The massive Avengers-centric cinematic universe created by Marvel Studios is all the rage right now. Yet while parent company Disney’s recent buyout of 20th Century Fox has guaranteed that certain licensed titles, like the X-Men and Fantastic Four properties, will soon be popping up in the MCU, the former rival studio once entertained plans for its own massive team-up film. At least, that’s according to X-Men: First Class co-writer Zack Stentz, who admitted as much on Kevin Smith‘s Fatman Beyond podcast.

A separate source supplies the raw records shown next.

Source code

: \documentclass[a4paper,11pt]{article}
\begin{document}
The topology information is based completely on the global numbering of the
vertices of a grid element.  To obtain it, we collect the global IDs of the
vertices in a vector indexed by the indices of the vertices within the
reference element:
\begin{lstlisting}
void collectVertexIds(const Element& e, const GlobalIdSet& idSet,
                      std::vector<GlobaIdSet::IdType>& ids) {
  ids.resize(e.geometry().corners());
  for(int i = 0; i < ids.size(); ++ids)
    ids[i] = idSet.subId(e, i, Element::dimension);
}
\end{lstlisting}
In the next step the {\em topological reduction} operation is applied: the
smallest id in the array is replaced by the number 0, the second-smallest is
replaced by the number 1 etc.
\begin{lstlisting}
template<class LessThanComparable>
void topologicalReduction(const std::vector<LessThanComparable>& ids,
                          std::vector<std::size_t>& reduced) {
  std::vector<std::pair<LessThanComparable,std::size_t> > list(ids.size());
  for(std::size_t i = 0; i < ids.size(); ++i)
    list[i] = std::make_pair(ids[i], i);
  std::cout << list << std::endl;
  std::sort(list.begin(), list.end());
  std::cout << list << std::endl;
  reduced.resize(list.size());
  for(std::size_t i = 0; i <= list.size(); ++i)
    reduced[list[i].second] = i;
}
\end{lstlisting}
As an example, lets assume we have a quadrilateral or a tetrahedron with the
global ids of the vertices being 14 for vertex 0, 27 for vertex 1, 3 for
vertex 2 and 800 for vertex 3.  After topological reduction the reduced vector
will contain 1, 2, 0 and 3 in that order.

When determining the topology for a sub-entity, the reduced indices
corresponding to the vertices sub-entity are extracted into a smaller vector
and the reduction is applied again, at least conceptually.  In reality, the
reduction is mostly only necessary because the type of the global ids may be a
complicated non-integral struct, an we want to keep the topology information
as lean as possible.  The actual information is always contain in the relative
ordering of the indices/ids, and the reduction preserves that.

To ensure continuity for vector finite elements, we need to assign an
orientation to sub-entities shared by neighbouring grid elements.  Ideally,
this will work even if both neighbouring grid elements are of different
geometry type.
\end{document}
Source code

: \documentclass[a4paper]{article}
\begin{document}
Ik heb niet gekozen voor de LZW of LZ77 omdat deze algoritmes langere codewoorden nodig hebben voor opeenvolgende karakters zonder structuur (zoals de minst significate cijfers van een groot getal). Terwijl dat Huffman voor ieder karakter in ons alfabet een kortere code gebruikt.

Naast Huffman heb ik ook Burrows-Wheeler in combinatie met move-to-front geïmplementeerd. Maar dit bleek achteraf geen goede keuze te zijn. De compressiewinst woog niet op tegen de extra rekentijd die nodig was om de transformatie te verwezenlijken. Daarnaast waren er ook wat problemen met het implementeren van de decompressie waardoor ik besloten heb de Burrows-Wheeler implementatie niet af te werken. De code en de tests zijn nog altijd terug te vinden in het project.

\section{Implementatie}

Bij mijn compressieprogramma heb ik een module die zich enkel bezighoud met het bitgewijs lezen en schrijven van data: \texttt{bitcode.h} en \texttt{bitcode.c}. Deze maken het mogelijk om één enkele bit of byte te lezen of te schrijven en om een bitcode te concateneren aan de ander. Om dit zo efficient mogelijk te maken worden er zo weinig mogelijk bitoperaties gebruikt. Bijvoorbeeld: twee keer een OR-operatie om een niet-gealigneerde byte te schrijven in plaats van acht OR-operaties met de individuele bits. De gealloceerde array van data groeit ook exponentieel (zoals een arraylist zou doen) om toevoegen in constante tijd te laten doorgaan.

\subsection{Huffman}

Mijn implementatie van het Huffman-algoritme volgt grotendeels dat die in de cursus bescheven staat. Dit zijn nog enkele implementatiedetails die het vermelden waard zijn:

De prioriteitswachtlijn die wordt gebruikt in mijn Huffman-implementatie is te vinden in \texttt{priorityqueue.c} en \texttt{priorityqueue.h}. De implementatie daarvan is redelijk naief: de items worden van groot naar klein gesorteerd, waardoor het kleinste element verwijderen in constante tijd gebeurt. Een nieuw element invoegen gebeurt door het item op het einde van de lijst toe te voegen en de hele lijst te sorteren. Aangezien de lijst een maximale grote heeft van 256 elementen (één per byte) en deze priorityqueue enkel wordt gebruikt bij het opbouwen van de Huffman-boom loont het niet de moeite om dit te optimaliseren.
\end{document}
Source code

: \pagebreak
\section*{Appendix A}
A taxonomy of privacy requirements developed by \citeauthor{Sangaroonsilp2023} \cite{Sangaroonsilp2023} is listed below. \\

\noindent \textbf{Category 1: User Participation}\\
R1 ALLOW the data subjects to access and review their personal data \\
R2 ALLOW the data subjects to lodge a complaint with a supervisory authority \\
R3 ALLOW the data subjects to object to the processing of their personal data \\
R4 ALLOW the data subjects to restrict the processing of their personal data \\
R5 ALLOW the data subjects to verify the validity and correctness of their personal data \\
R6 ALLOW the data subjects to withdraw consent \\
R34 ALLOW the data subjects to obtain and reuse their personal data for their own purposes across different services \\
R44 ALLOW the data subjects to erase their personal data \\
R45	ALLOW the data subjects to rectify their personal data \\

Back in 2011, Marvel’s Captain America: The First Avenger was in theaters paving the way for 2012’s The Avengers. Fox, meanwhile, had released First Class and was still a few years away from figuring out its Fantastic Four reboot. All the while, Stentz claimed, the studio — which hadn’t made a Deadpool film yet and still owned the rights to Daredevil — was itching for its own tentpole:
“My ex-partner and I, when we were working at Fox and we were working on X-Men: First Class, we did a secret movie for them that, I can’t tell you what the plot was, but I can tell you that it used all of the characters, all of the Marvel characters that Fox had at the time in 2011. It used the X-Men. It used the Fantastic Four. It used Daredevil. It used Deadpool. Daredevil was still at Fox at the time.”
The writers ultimately finished the commissioned script, but the film ultimately never came to be, which is a shame since Jason Bourne director Paul Greengrass was in the running to direct it. “We almost had Paul Greengrass directing it, which would’ve been so cool,” added Stentz. Unfortunately, it never happened because “he had another project to do instead.”